Our professional indemnity insurers are QBE UK Limited, Plantation Place, 30 Fenchurch Street, London EC3M 3BD, Starr Insurance (Europe) Limited, registered address 4th Floor, 30 Fenchurch Avenue, London EC3M 5AD, Axis Speciality Europe SE, 4th Floor, Plantation Place South, 60 Great Tower Street, London EC3R 5AZ and Lloyds Syndicate 1967 WRB, 14th Floor, 52 Lime Street, London EC3M 7AF. The territorial coverage of our policy is worldwide and substantially exceeds the minimum cover required by our regulators.
16. Matters Beyond Reasonable Control
We will not be liable to you and or another if we fail to meet our obligations due to matters beyond our reasonable control.
17. Register of Overseas Entities
If, during the course of acting for you, you are or any other party in the matter is required to register as an Overseas Entity in accordance with the Economic Crime Transparency and Enforcement Act 2022, we are not instructed:
(i) to make such an application to register you or the party on the Register of Overseas Entities established and maintained by Companies House; or
(ii) verify the information identifying registrable beneficial owners or any information relating to any such application.
If you instruct a third party to identify and verify beneficial owners and/or any other information relating to the application, the third party is solely responsible for identifying and verifying the beneficial owners and no liability attaches Fieldfisher.
If you supply us with information to supply a third party to carry out the necessary due diligence and verification process, it is your sole responsibility to ensure the accuracy of that information. In supplying that information we do warrant to the third party that the information is correct or that we are instructed (explicitly or impliedly) that it is.

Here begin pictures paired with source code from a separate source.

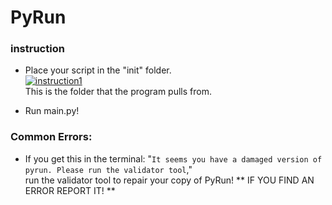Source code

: # PyRun
### instruction
- Place your script in the "init" folder.
<br><a href="https://imgbb.com/"><img src="https://i.ibb.co/LJSNQJ6/instruction1.png" alt="instruction1" border="0"></a><br>
This is the folder that the program pulls from. <br>

- Run main.py!
### Common Errors:
- If you get this in the terminal: "`It seems you have a damaged version of pyrun. Please run the validator tool`," <br>
run the validator tool to repair your copy of PyRun!
** IF YOU FIND AN ERROR REPORT IT! **
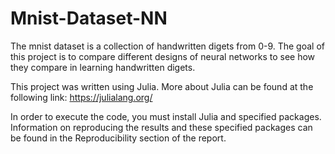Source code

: # Mnist-Dataset-NN
The mnist dataset is a collection of handwritten digets from 0-9. The goal of this project is to compare different designs of neural networks to see how they compare in learning handwritten digets.

This project was written using Julia. More about Julia can be found at the following link: https://julialang.org/

In order to execute the code, you must install Julia and specified packages. Information on reproducing the results and these specified packages can be found in the Reproducibility section of the report.
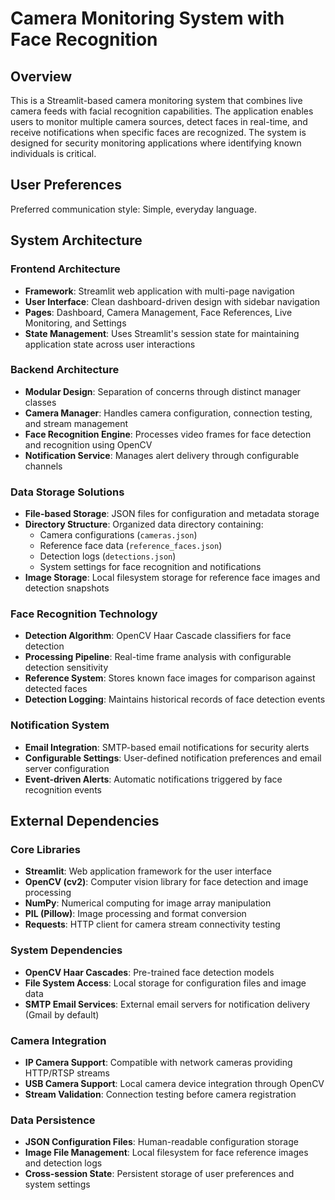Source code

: # Camera Monitoring System with Face Recognition

## Overview

This is a Streamlit-based camera monitoring system that combines live camera feeds with facial recognition capabilities. The application enables users to monitor multiple camera sources, detect faces in real-time, and receive notifications when specific faces are recognized. The system is designed for security monitoring applications where identifying known individuals is critical.

## User Preferences

Preferred communication style: Simple, everyday language.

## System Architecture

### Frontend Architecture
- **Framework**: Streamlit web application with multi-page navigation
- **User Interface**: Clean dashboard-driven design with sidebar navigation
- **Pages**: Dashboard, Camera Management, Face References, Live Monitoring, and Settings
- **State Management**: Uses Streamlit's session state for maintaining application state across user interactions

### Backend Architecture
- **Modular Design**: Separation of concerns through distinct manager classes
- **Camera Manager**: Handles camera configuration, connection testing, and stream management
- **Face Recognition Engine**: Processes video frames for face detection and recognition using OpenCV
- **Notification Service**: Manages alert delivery through configurable channels

### Data Storage Solutions
- **File-based Storage**: JSON files for configuration and metadata storage
- **Directory Structure**: Organized data directory containing:
  - Camera configurations (`cameras.json`)
  - Reference face data (`reference_faces.json`)
  - Detection logs (`detections.json`)
  - System settings for face recognition and notifications
- **Image Storage**: Local filesystem storage for reference face images and detection snapshots

### Face Recognition Technology
- **Detection Algorithm**: OpenCV Haar Cascade classifiers for face detection
- **Processing Pipeline**: Real-time frame analysis with configurable detection sensitivity
- **Reference System**: Stores known face images for comparison against detected faces
- **Detection Logging**: Maintains historical records of face detection events

### Notification System
- **Email Integration**: SMTP-based email notifications for security alerts
- **Configurable Settings**: User-defined notification preferences and email server configuration
- **Event-driven Alerts**: Automatic notifications triggered by face recognition events

## External Dependencies

### Core Libraries
- **Streamlit**: Web application framework for the user interface
- **OpenCV (cv2)**: Computer vision library for face detection and image processing
- **NumPy**: Numerical computing for image array manipulation
- **PIL (Pillow)**: Image processing and format conversion
- **Requests**: HTTP client for camera stream connectivity testing

### System Dependencies
- **OpenCV Haar Cascades**: Pre-trained face detection models
- **File System Access**: Local storage for configuration files and image data
- **SMTP Email Services**: External email servers for notification delivery (Gmail by default)

### Camera Integration
- **IP Camera Support**: Compatible with network cameras providing HTTP/RTSP streams
- **USB Camera Support**: Local camera device integration through OpenCV
- **Stream Validation**: Connection testing before camera registration

### Data Persistence
- **JSON Configuration Files**: Human-readable configuration storage
- **Image File Management**: Local filesystem for face reference images and detection logs
- **Cross-session State**: Persistent storage of user preferences and system settings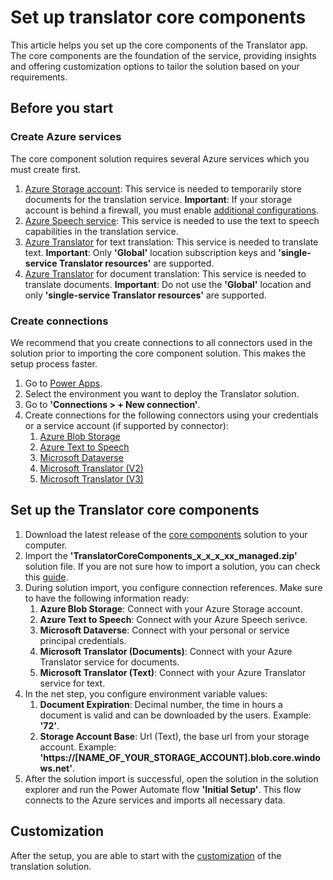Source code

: # Set up translator core components

This article helps you set up the core components of the Translator app. The core components are the foundation of the service, providing insights and offering customization options to tailor the solution based on your requirements.

## Before you start

### Create Azure services
The core component solution requires several Azure services which you must create first.
1. [Azure Storage account](https://learn.microsoft.com/en-us/azure/storage/common/storage-account-create?tabs=azure-portal): This service is needed to temporarily store documents for the translation service. **Important**: If your storage account is behind a firewall, you must enable [additional configurations](https://learn.microsoft.com/en-us/azure/ai-services/translator/connector/document-translation-flow?tabs=blob-storage#azure-storage).
2. [Azure Speech service](https://portal.azure.com/#create/Microsoft.CognitiveServicesSpeechServices): This service is needed to use the text to speech capabilities in the translation service.
3. [Azure Translator](https://learn.microsoft.com/en-us/azure/ai-services/translator/create-translator-resource) for text translation: This service is needed to translate text. **Important**: Only **'Global'** location subscription keys and **'single-service Translator resources'** are supported.
4. [Azure Translator](https://learn.microsoft.com/en-us/azure/ai-services/translator/create-translator-resource) for document translation: This service is needed to translate documents. **Important**: Do not use the **'Global'** location and only **'single-service Translator resources'** are supported.

### Create connections
We recommend that you create connections to all connectors used in the solution prior to importing the core component solution. This makes the setup process faster.
1. Go to [Power Apps](https://make.powerapps.com/).
2. Select the environment you want to deploy the Translator solution.
3. Go to **'Connections > + New connection'**.
4. Create connections for the following connectors using your credentials or a service account (if supported by connector):
    1. [Azure Blob Storage](https://learn.microsoft.com/en-us/connectors/azureblob/)
    2. [Azure Text to Speech](https://learn.microsoft.com/en-us/connectors/azuretexttospeech/)
    3. [Microsoft Dataverse](https://learn.microsoft.com/en-us/connectors/commondataserviceforapps/)
    4. [Microsoft Translator (V2)](https://learn.microsoft.com/en-us/connectors/translatorv2/)
    5. [Microsoft Translator (V3)](https://learn.microsoft.com/en-us/connectors/microsofttranslatorv/)
  
## Set up the Translator core components
1. Download the latest release of the [core components](https://github.com/nschreder/translator/releases/tag/CoreComponents) solution to your computer.
2. Import the **'TranslatorCoreComponents_x_x_x_xx_managed.zip'** solution file. If you are not sure how to import a solution, you can check this [guide](https://learn.microsoft.com/en-us/power-apps/maker/data-platform/import-update-export-solutions).
3. During solution import, you configure connection references. Make sure to have the following information ready:
    1. **Azure Blob Storage**: Connect with your Azure Storage account.
    2. **Azure Text to Speech**: Connect with your Azure Speech serivce.
    3. **Microsoft Dataverse**: Connect with your personal or service principal credentials.
    4. **Microsoft Translator (Documents)**: Connect with your Azure Translator service for documents.
    4. **Microsoft Translator (Text)**: Connect with your Azure Translator service for text.
4. In the net step, you configure environment variable values:
    1. **Document Expiration**: Decimal number, the time in hours a document is valid and can be downloaded by the users. Example: **'72'**.
    2. **Storage Account Base**: Url (Text), the base url from your storage account. Example: **'https://[NAME_OF_YOUR_STORAGE_ACCOUNT].blob.core.windows.net'**.
5. After the solution import is successful, open the solution in the solution explorer and run the Power Automate flow **'Initial Setup'**. This flow connects to the Azure services and imports all necessary data.

## Customization
After the setup, you are able to start with the [customization](/TranslatorManagement/customization.md) of the translation solution.
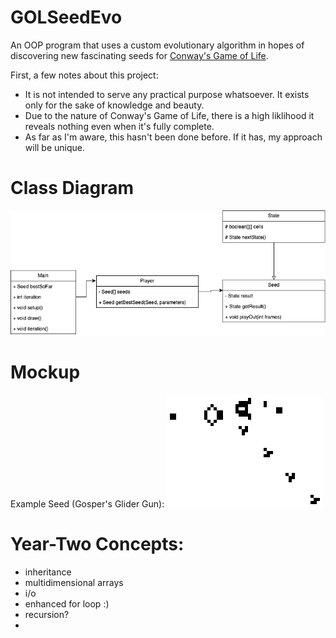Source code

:# GOLSeedEvo
An OOP program that uses a custom evolutionary algorithm in hopes of discovering new fascinating seeds for [Conway's Game of Life](https://en.wikipedia.org/wiki/Conway%27s_Game_of_Life).

First, a few notes about this project:
- It is not intended to serve any practical purpose whatsoever. It exists only for the sake of knowledge and beauty.
- Due to the nature of Conway's Game of Life, there is a high liklihood it reveals nothing even when it's fully complete. 
- As far as I'm aware, this hasn't been done before. If it has, my approach will be unique.

# Class Diagram

![Class Diagram](https://github.com/Luca-Skyline/GOLSeedEvo/blob/09a0788a950148ace86985fa7c4a3c374026512c/imgs/GOL%20Class%20Diagram.png)


# Mockup
Example Seed (Gosper's Glider Gun):
![Seed](https://github.com/Luca-Skyline/GOLSeedEvo/blob/5a95628deee0261f5b70e11dbdc0a911b16b8705/imgs/Gospers_glider_gun.gif)


# Year-Two Concepts:
- inheritance
- multidimensional arrays
- i/o
- enhanced for loop :)
- recursion?
- 
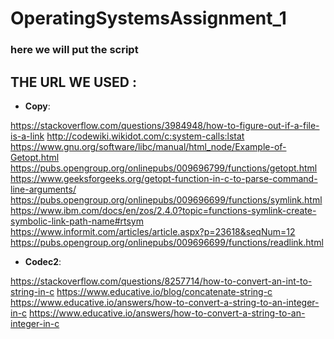 # OperatingSystemsAssignment_1

### here we will put the script

## THE URL WE USED :
+ **Copy**:

 https://stackoverflow.com/questions/3984948/how-to-figure-out-if-a-file-is-a-link
 http://codewiki.wikidot.com/c:system-calls:lstat
 https://www.gnu.org/software/libc/manual/html_node/Example-of-Getopt.html
 https://pubs.opengroup.org/onlinepubs/009696799/functions/getopt.html
 https://www.geeksforgeeks.org/getopt-function-in-c-to-parse-command-line-arguments/
 https://pubs.opengroup.org/onlinepubs/009696699/functions/symlink.html
 https://www.ibm.com/docs/en/zos/2.4.0?topic=functions-symlink-create-symbolic-link-path-name#rtsym
 https://www.informit.com/articles/article.aspx?p=23618&seqNum=12
 https://pubs.opengroup.org/onlinepubs/009696699/functions/readlink.html
  
 + **Codec2**:
 
  https://stackoverflow.com/questions/8257714/how-to-convert-an-int-to-string-in-c
  https://www.educative.io/blog/concatenate-string-c
  https://www.educative.io/answers/how-to-convert-a-string-to-an-integer-in-c
  https://www.educative.io/answers/how-to-convert-a-string-to-an-integer-in-c

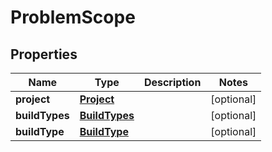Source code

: 
# ProblemScope

## Properties
Name | Type | Description | Notes
------------ | ------------- | ------------- | -------------
**project** | [**Project**](Project.md) |  |  [optional]
**buildTypes** | [**BuildTypes**](BuildTypes.md) |  |  [optional]
**buildType** | [**BuildType**](BuildType.md) |  |  [optional]




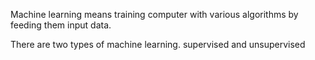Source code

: Machine learning means training computer with various algorithms by feeding them  input data.

There are two types of machine learning.  supervised and unsupervised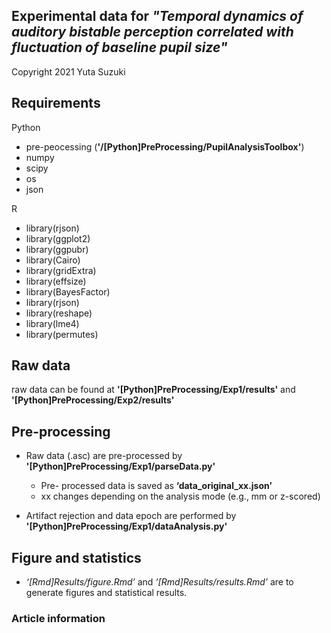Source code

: ## Experimental data for *"Temporal dynamics of auditory bistable perception correlated with fluctuation of baseline pupil size"*
Copyright 2021 Yuta Suzuki


## Requirements
Python
- pre-peocessing (**'/[Python]PreProcessing/PupilAnalysisToolbox'**)
- numpy
- scipy
- os
- json

R
- library(rjson)
- library(ggplot2)
- library(ggpubr)
- library(Cairo)
- library(gridExtra)
- library(effsize)
- library(BayesFactor)
- library(rjson)
- library(reshape)
- library(lme4)
- library(permutes)

## Raw data
raw data can be found at **'[Python]PreProcessing/Exp1/results'** and  **'[Python]PreProcessing/Exp2/results'**

## Pre-processing
- Raw data (.asc) are pre-processed by **'[Python]PreProcessing/Exp1/parseData.py'**

	- Pre- processed data is saved as **‘data_original_xx.json’**
	- xx changes depending on the analysis mode (e.g., mm or z-scored)
	
- Artifact rejection and data epoch are performed by **'[Python]PreProcessing/Exp1/dataAnalysis.py'**

## Figure and statistics
- *‘[Rmd]Results/figure.Rmd’* and *‘[Rmd]Results/results.Rmd’* are to generate figures and statistical results.


### Article information

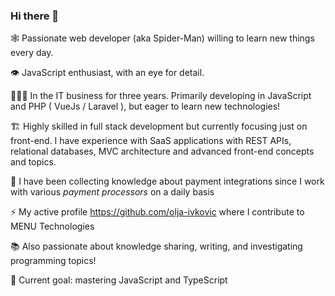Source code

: ### Hi there 👋

<!--
**Chibi97/Chibi97** is a ✨ _special_ ✨ repository because its `README.md` (this file) appears on your GitHub profile.

Here are some ideas to get you started:

- 🔭 I’m currently working on ...
- 🌱 I’m currently learning ...
- 👯 I’m looking to collaborate on ...
- 🤔 I’m looking for help with ...
- 💬 Ask me about ...
- 📫 How to reach me: ...
- 😄 Pronouns: ...
- ⚡ Fun fact: ...
-->

🕸 Passionate web developer (aka Spider-Man) willing to learn new things every day.

👁 JavaScript enthusiast, with an eye for detail.

👩🏼‍💻 In the IT business for three years. Primarily developing in JavaScript and PHP ( VueJs / Laravel ), but eager to learn new technologies!



🏗 Highly skilled in full stack development but currently focusing just on front-end. I have experience with SaaS applications with REST APIs, relational databases, MVC architecture and advanced front-end concepts and topics.

🏧 I have been collecting knowledge about payment integrations since I work with various *payment processors* on a daily basis 

⚡ My active profile https://github.com/olja-ivkovic where I contribute to MENU Technologies



📚 Also passionate about knowledge sharing, writing, and investigating programming topics!

👑 Current goal: mastering JavaScript and TypeScript
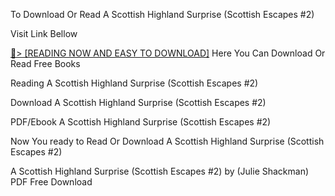 To Download Or Read A Scottish Highland Surprise (Scottish Escapes #2)

Visit Link Bellow

<a href="https://uk.ebookarea.xyz/?book=B09MMZ75KL">📖&gt; [READING NOW AND EASY TO DOWNLOAD]</a>
Here You Can Download Or Read Free Books

Reading A Scottish Highland Surprise (Scottish Escapes #2)

Download A Scottish Highland Surprise (Scottish Escapes #2)

PDF/Ebook A Scottish Highland Surprise (Scottish Escapes #2)

Now You ready to Read Or Download A Scottish Highland Surprise (Scottish Escapes #2)

A Scottish Highland Surprise (Scottish Escapes #2) by (Julie Shackman) PDF Free Download
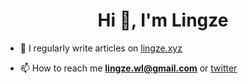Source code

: <h1 align="center">Hi 👋, I'm Lingze</h1>


- 📝 I regularly write articles on [lingze.xyz](https://lingze.xyz/)

- 📫 How to reach me **lingze.wl@gmail.com** or [twitter](https://twitter.com/wlingze)

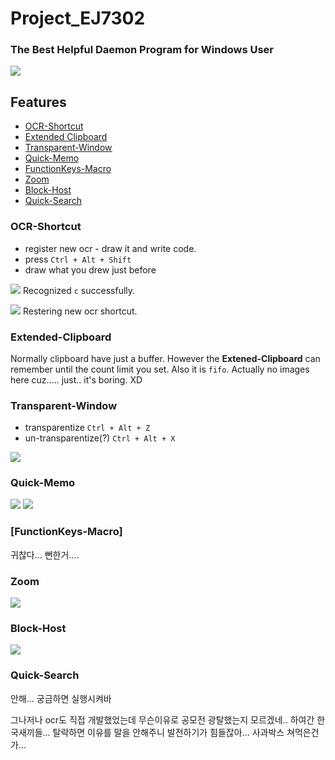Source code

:# Project_EJ7302

### The Best Helpful Daemon Program for Windows User
![](http://i.imgur.com/UiquV17.gif)

## Features
- [OCR-Shortcut](#ocr-shortcut)
- [Extended Clipboard](#extended-clipboard)
- [Transparent-Window](#transparent-window)
- [Quick-Memo](#quick-memo)
- [FunctionKeys-Macro](#functionkeys-macro)
- [Zoom](#zoom)
- [Block-Host](#block-host)
- [Quick-Search](#quick-search)

### OCR-Shortcut
- register new ocr - draw it and write code.
- press `Ctrl + Alt + Shift`
- draw what you drew just before

![](http://i.imgur.com/G66Uvm8.gif)
Recognized `c` successfully.

![](http://i.imgur.com/c1Ucl3e.gif)
Restering new ocr shortcut.

### Extended-Clipboard
Normally clipboard have just a buffer. However the **Extened-Clipboard** can remember until the count limit you set. 
Also it is `fifo`. Actually no images here cuz..... just.. it's boring. XD

### Transparent-Window
- transparentize `Ctrl + Alt + Z`
- un-transparentize(?) `Ctrl + Alt + X`

![](http://i.imgur.com/yaZW4Pl.gif)

### Quick-Memo
![](http://i.imgur.com/hRJkDZW.jpg)
![](http://i.imgur.com/bdiJ8a5.jpg)

### [FunctionKeys-Macro]
귀찮다... 뻔한거.... 

### Zoom
![](http://i.imgur.com/xMiDuCO.png)

### Block-Host
![](http://i.imgur.com/z31LO2K.png)

### Quick-Search
안해... 궁금하면 실행시켜바







그나저나 ocr도 직접 개발했었는데 무슨이유로 공모전 광탈했는지 모르겠네.. 하여간 한국새끼들... 탈락하면 이유를 말을 안해주니 발전하기가 힘들잖아... 사과박스 쳐먹은건가...

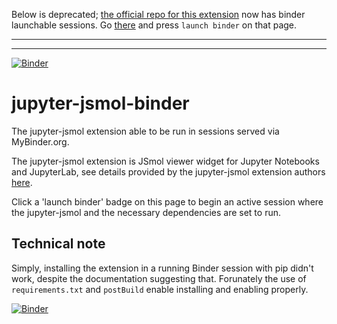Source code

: Below is deprecated; [the official repo for this extension](https://github.com/fekad/jupyter-jsmol) now has binder launchable sessions. Go [there](https://github.com/fekad/jupyter-jsmol) and press `launch binder` on that page.

-------------
--------------

[![Binder](https://mybinder.org/badge_logo.svg)](https://mybinder.org/v2/gh/fomightez/jupyter-jsmol-binder/master?filepath=index.ipynb)


# jupyter-jsmol-binder
The jupyter-jsmol extension able to be run in sessions served via MyBinder.org.

The jupyter-jsmol extension is JSmol viewer widget for Jupyter Notebooks and JupyterLab, see details provided by the jupyter-jsmol extension authors [here](https://github.com/fekad/jupyter-jsmol).

Click a 'launch binder' badge on this page to begin an active session where the jupyter-jsmol and the necessary dependencies are set to run.



Technical note
--------------

Simply, installing the extension in a running Binder session with pip didn't work, despite the documentation suggesting that. Forunately the use of `requirements.txt` and `postBuild` enable installing and enabling properly.

[![Binder](https://mybinder.org/badge_logo.svg)](https://mybinder.org/v2/gh/fomightez/jupyter-jsmol-binder/master?filepath=index.ipynb)

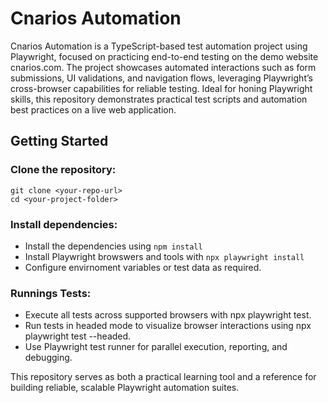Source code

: # Cnarios Automation
Cnarios Automation is a TypeScript-based test automation project using Playwright, focused on practicing end-to-end testing on the demo website cnarios.com. The project showcases automated interactions such as form submissions, UI validations, and navigation flows, leveraging Playwright’s cross-browser capabilities for reliable testing. Ideal for honing Playwright skills, this repository demonstrates practical test scripts and automation best practices on a live web application.

## Getting Started

### Clone the repository:
`git clone <your-repo-url>`  
`cd <your-project-folder>`

### Install dependencies:
- Install the dependencies using `npm install`
- Install Playwright browswers and tools with `npx playwright install`
- Configure envirnoment variables or test data as required.

### Runnings Tests:
- Execute all tests across supported browsers with npx playwright test.
- Run tests in headed mode to visualize browser interactions using npx playwright test --headed.
- Use Playwright test runner for parallel execution, reporting, and debugging.

This repository serves as both a practical learning tool and a reference for building reliable, scalable Playwright automation suites.
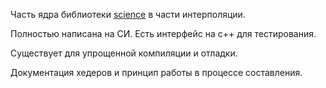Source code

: Часть ядра библиотеки [science](http://gitlab-server.ktrv.ru/BrigadeTD/ScienceLib) в части интерполяции. 

Полностью написана на СИ. Есть интерфейс на с++ для тестирования.

Существует для упрощенной компиляции и отладки.

Документация хедеров и принцип работы в процессе составления.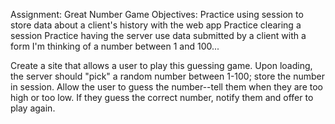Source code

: Assignment: Great Number Game
Objectives:
Practice using session to store data about a client's history with the web app
Practice clearing a session
Practice having the server use data submitted by a client with a form
I'm thinking of a number between 1 and 100...

Create a site that allows a user to play this guessing game. Upon loading, the server should "pick" a random number between 1-100; store the number in session. Allow the user to guess the number--tell them when they are too high or too low. If they guess the correct number, notify them and offer to play again.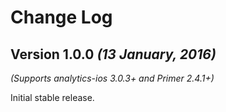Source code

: Change Log
==========

Version 1.0.0 *(13 January, 2016)*
-------------------------------------------
*(Supports analytics-ios 3.0.3+ and Primer 2.4.1+)*

Initial stable release.
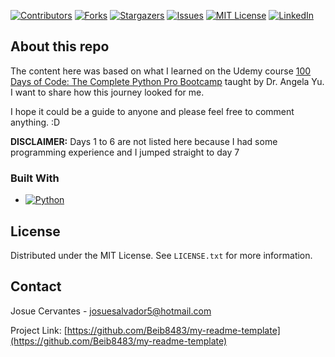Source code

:[![Contributors][contributors-shield]][contributors-url]
[![Forks][forks-shield]][forks-url]
[![Stargazers][stars-shield]][stars-url]
[![Issues][issues-shield]][issues-url]
[![MIT License][license-shield]][license-url]
[![LinkedIn][linkedin-shield]][linkedin-url]


## About this repo
The content here was based on what I learned on the Udemy course [100 Days of Code: The Complete Python Pro Bootcamp][python-course] taught by Dr. Angela Yu. I want to share how this journey looked for me.

I hope it could be a guide to anyone and please feel free to comment anything. :D

**DISCLAIMER:** Days 1 to 6 are not listed here because I had some programming experience and I jumped straight to day 7

### Built With
<!-- Badge was generated using https://shields.io/ -->
* [![Python][Python.py]][Python-url]

<!-- LICENSE -->
## License

Distributed under the MIT License. See `LICENSE.txt` for more information.

<!-- CONTACT -->
## Contact

Josue Cervantes - josuesalvador5@hotmail.com

Project Link: [https://github.com/Beib8483/my-readme-template](https://github.com/Beib8483/my-readme-template)


<!-- MARKDOWN LINKS & IMAGES -->
<!-- https://www.markdownguide.org/basic-syntax/#reference-style-links -->
[contributors-shield]: https://img.shields.io/github/contributors/Beib8483/100-days-of-code-py.svg?style=for-the-badge
[contributors-url]: https://github.com/Beib8483/100-days-of-code-py/graphs/contributors
[forks-shield]: https://img.shields.io/github/forks/Beib8483/100-days-of-code-py.svg?style=for-the-badge
[forks-url]: https://github.com/Beib8483/100-days-of-code-py/network/members
[stars-shield]: https://img.shields.io/github/stars/Beib8483/100-days-of-code-py.svg?style=for-the-badge
[stars-url]: https://github.com/Beib8483/100-days-of-code-py/stargazers
[issues-shield]: https://img.shields.io/github/issues/Beib8483/100-days-of-code-py.svg?style=for-the-badge
[issues-url]: https://github.com/Beib8483/100-days-of-code-py/issues
[license-shield]: https://img.shields.io/github/license/Beib8483/100-days-of-code-py.svg?style=for-the-badge
[license-url]: https://github.com/Beib8483/100-days-of-code-py/blob/master/LICENSE.txt
[linkedin-shield]: https://img.shields.io/badge/-LinkedIn-black.svg?style=for-the-badge&logo=linkedin&colorB=555
[linkedin-url]: https://linkedin.com/in/josue-salvador-cervantes-ramirez-txmx
[python-course]: https://www.udemy.com/share/103J8C3@KoHWGbl88haipxfgQ7Hvkg5HuHYTipFKRvOfmOyscN6gm86S4G1YaZXziqCy1f2_/
[Python-url]: https://www.python.org/
[Python.py]: https://img.shields.io/badge/python-py?style=plastic&logo=python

For the avoidance of doubt, in the event you or any other party engage in discussions with us about the identification of beneficial owners, any view or opinion expressed by Fieldfisher does not constitute formal identification or verification and cannot be relied on by you or any other party.
We agree not to transfer or deal with any rights or obligations which arise while acting for you without prior written consent.
We reserve the right to novate our retainer/engagement to a transferee of all or part of our business. A novation will take effect on written notice from us so that:
(i) the transferee will be substituted for us with effect from the date specified in the notice and we will no longer have any rights or obligations under the retainer in respect of work performed prior to that date; and
(ii) the firm's aggregated liability of us and the transferee will not exceed the limit of our liability before the novation took place. We may also transfer or deal with our rights in any unpaid invoice without notice.
Our engagement will be governed by and construed in accordance with English law. Any disputes or claims arising shall be subject to the exclusive jurisdiction of the Courts of England and Wales to which you irrevocably submit, save that, at our election, we may institute proceedings and pursue a claim for unpaid fees against a client in their local jurisdiction and Court. We reserve the express right to seek and recover damages and costs as appropriate.